Giles does make an attempt to address some criticisms. Evan Charney of Duke University, North Carolina suggests a liberal bias to these studies: liberals are open-minded and willing to try new things; conservatives are stuck in a groove and prefer the familiar and the safe. The other problem is if politics are hardwired into our brains, then what's the point in debate? Alford's response is debate is worthwhile because it helps move the goal posts of debate - for example debates over racial, sexual, and LGBT equality have helped redefine the political stakes to the point where equality is tacitly accepted by the mainstream.

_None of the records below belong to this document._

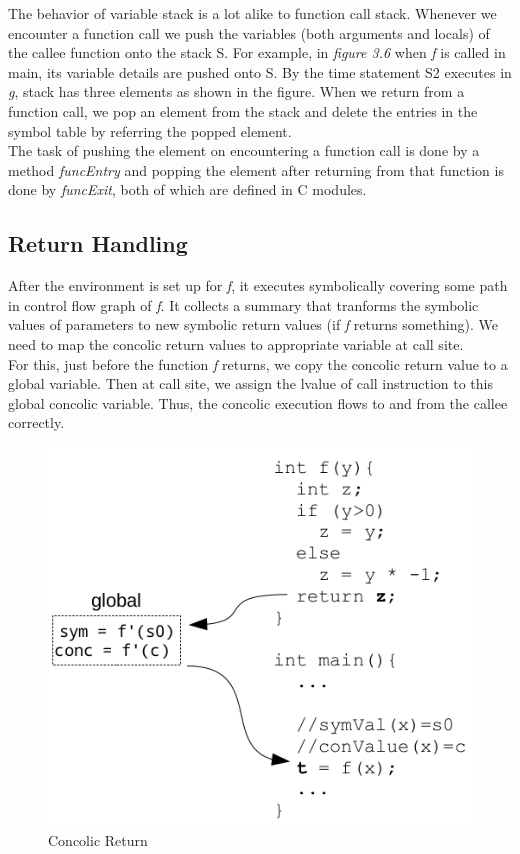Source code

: \documentclass[12pt,oneside]{book}
\begin{document}
The behavior of variable stack is a lot alike to function call stack. Whenever we encounter a function call we push the variables (both arguments and locals) of the callee function onto the stack S. For example, in \textit{figure 3.6} when \textit{f} is called in main, its variable details are pushed onto S. By the time statement S2 executes in \textit{g}, stack has three elements as shown in the figure.
When we return from a function call, we pop an element from the stack and delete the entries in the symbol table by referring the popped element.\\
The task of pushing the element on encountering a function call is done by a method \textit{funcEntry} and popping the element after returning from that function is done by \textit{funcExit}, both of which are defined in C modules.

\subsection{Return Handling}
After the environment is set up for \textit{f}, it executes symbolically covering some path in control flow graph of \textit{f}. It collects a summary that tranforms the symbolic values of parameters to new symbolic return values (if \textit{f} returns something). We need to map the concolic return values to appropriate variable at call site.\\ 
For this, just before the function \textit{f} returns, we copy the concolic return value to a global variable. Then at call site, we assign the lvalue of call instruction to this global concolic variable. Thus, the concolic execution flows to and from the callee correctly.   

\vspace{0.3cm}
\begin{figure}[htbp]
\centering
\includegraphics[scale=0.40]{return.png}
\caption{Concolic Return}
\end{figure}
\end{document}
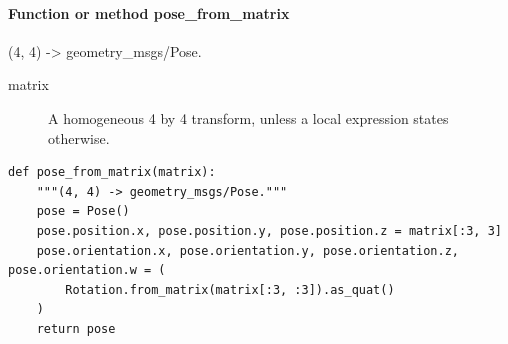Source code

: \documentclass[11pt,a4paper]{book}
\begin{document}
\paragraph{Function or method pose\_from\_matrix}
(4, 4) -> geometry\_msgs/Pose.

\begin{description}
\item[matrix] A homogeneous 4 by 4 transform, unless a local expression states otherwise.
\end{description}

\begin{lstlisting}[firstnumber=19]
def pose_from_matrix(matrix):
    """(4, 4) -> geometry_msgs/Pose."""
    pose = Pose()
    pose.position.x, pose.position.y, pose.position.z = matrix[:3, 3]
    pose.orientation.x, pose.orientation.y, pose.orientation.z, pose.orientation.w = (
        Rotation.from_matrix(matrix[:3, :3]).as_quat()
    )
    return pose


\end{lstlisting}
\end{document}
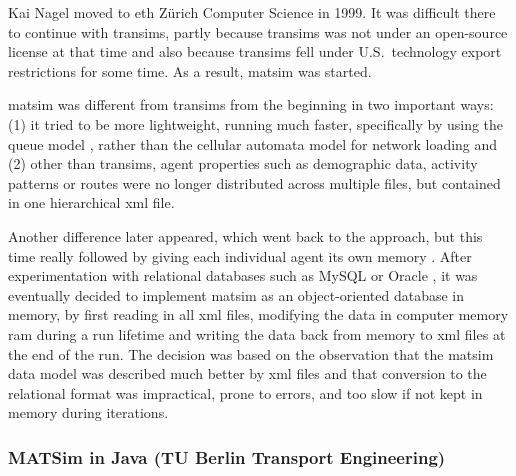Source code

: Kai Nagel moved to \gls{eth} Zürich Computer Science in 1999.  It was difficult there to continue with \gls{transims}, partly because \gls{transims} was not under an open-source license at that time and also because \gls{transims} fell under U.S.\ technology export restrictions for some time.  As a result, \gls{matsim} was started.

\gls{matsim} was different from  \gls{transims} from the beginning in two important ways: (1) it tried to be more lightweight, \ie running much faster, specifically by using the queue model \citep{Gawron_IJMPC_1998}, rather than the cellular automata model for network loading and (2) other than \gls{transims}, agent properties such as demographic data, activity patterns or routes were no longer distributed across multiple files, but contained in one hierarchical \gls{xml} file.

Another difference later appeared, which went back to the \citet{Nagel1996NRW} approach, but this time really followed \citet{ArthurBar} by giving each individual agent its own memory \citep{RaneyNagel2006traf-framework}.  After experimentation with relational databases such as MySQL \citep{mysql-wikipedia} or Oracle \citep{oracle}, it was eventually decided to implement \gls{matsim} as an object-oriented database in memory, \ie by first reading in all \gls{xml} files, modifying the data in computer memory \gls{ram} during a run lifetime and writing the data back from memory to \gls{xml} files at the end of the run.  The decision was based on the observation that the \gls{matsim} data model was described much better by \gls{xml} files and that conversion to the relational format was impractical, prone to errors, and too slow if not kept in memory during iterations. 

\subsubsection{MATSim in Java (TU Berlin Transport Engineering)}
\label{sec:matsim-in-java}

Giles is less sanguine - his advice to politicos is "come to terms with these differences and you can spend the energy now wasted on persuasion figuring out ways of accommodating both points of view".

What does it say about the arrogance of this new biological determinism when it completely ignores the vast body of sociological literature on political identities, voting behaviour, and political activity? Well, it makes for bad science and flimsy claims for starters. Take for example inheritable personality characteristics, how can genetics be held as probable cause without weighing for socialisation processes? Even on the "strong" grounds of 30,000 twins, could similar political attitudes not also be the result of the specific and in many ways unique socialisation processes identical twins experience? We do not know, because the studies in question simply ignore the possibility. And what about political evolution? Every Marxist knows socialists are made - most of us have experienced the winning of new activists to our politics in the course of struggle and through political argumentation. Indeed, we ourselves may have been won to socialism this way. But the narrow case put by the determinists cannot begin to explain how people change their opinions, how, for instance, activists like myself started off in the conservative camp and ended up where I am today. Then there's the political consequences of this research - Charney may complain about the liberal bias of the studies, but there is something more pernicious going on. What they have done is provide a naturalist basis for centre ground politics, which implies the present day neo-liberal consensus is the norm and that anyone opposed to it, be they on the left or the right, are pathologically different. How convenient this is for the powers that be - they can feel smug and secure in the knowledge their brand of managerial politics is the natural order of things and their critics are driven not by a sense of injustice, but by their genetic make up.

However, one should not simply dismiss this research out of hand because it doesn't fit our politics. I'm not a geneticist. But I am a sociologist and I am convinced social scientific models of socialisation, personality/identity formation, and politicisation offer coherent enough explanations in the absence of genetic determinism. If genes do influence our politics, then it is up to the geneticists and sociobiologists to make the case with reference to existing sociological explanations. If they do not, all they offer is an ideology cobbled together on the basis of a few statistical correlations.